*EXERCISE DESCRIPTION*: Take the records below from their first line to the line with "- no instance store", and restate those lines word for word.

*GIVEN RECORDS*:

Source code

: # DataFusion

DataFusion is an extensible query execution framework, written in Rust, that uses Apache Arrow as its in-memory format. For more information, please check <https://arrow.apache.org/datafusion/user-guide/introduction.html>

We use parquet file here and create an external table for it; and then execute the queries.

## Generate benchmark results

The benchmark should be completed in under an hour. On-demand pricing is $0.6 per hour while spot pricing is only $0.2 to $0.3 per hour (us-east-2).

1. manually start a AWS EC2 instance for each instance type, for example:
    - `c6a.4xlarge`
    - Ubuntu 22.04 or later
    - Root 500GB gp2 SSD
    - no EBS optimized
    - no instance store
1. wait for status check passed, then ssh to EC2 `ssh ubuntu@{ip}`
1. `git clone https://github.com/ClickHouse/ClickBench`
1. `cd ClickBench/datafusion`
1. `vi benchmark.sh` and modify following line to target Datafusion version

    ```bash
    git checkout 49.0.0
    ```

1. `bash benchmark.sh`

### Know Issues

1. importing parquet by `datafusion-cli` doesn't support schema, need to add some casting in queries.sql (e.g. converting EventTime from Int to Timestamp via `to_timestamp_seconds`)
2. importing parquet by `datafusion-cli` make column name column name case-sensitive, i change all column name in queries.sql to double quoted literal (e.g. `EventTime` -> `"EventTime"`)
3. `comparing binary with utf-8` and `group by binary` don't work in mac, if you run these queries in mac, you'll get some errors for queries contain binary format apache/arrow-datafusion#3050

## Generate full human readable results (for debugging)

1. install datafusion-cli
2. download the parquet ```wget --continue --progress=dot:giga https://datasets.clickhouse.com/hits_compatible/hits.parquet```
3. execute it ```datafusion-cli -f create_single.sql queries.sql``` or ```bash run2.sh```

*EXERCISE RESULT*:
Source code

: # DataFusion

DataFusion is an extensible query execution framework, written in Rust, that uses Apache Arrow as its in-memory format. For more information, please check <https://arrow.apache.org/datafusion/user-guide/introduction.html>

We use parquet file here and create an external table for it; and then execute the queries.

## Generate benchmark results

The benchmark should be completed in under an hour. On-demand pricing is $0.6 per hour while spot pricing is only $0.2 to $0.3 per hour (us-east-2).

1. manually start a AWS EC2 instance for each instance type, for example:
    - `c6a.4xlarge`
    - Ubuntu 22.04 or later
    - Root 500GB gp2 SSD
    - no EBS optimized
    - no instance store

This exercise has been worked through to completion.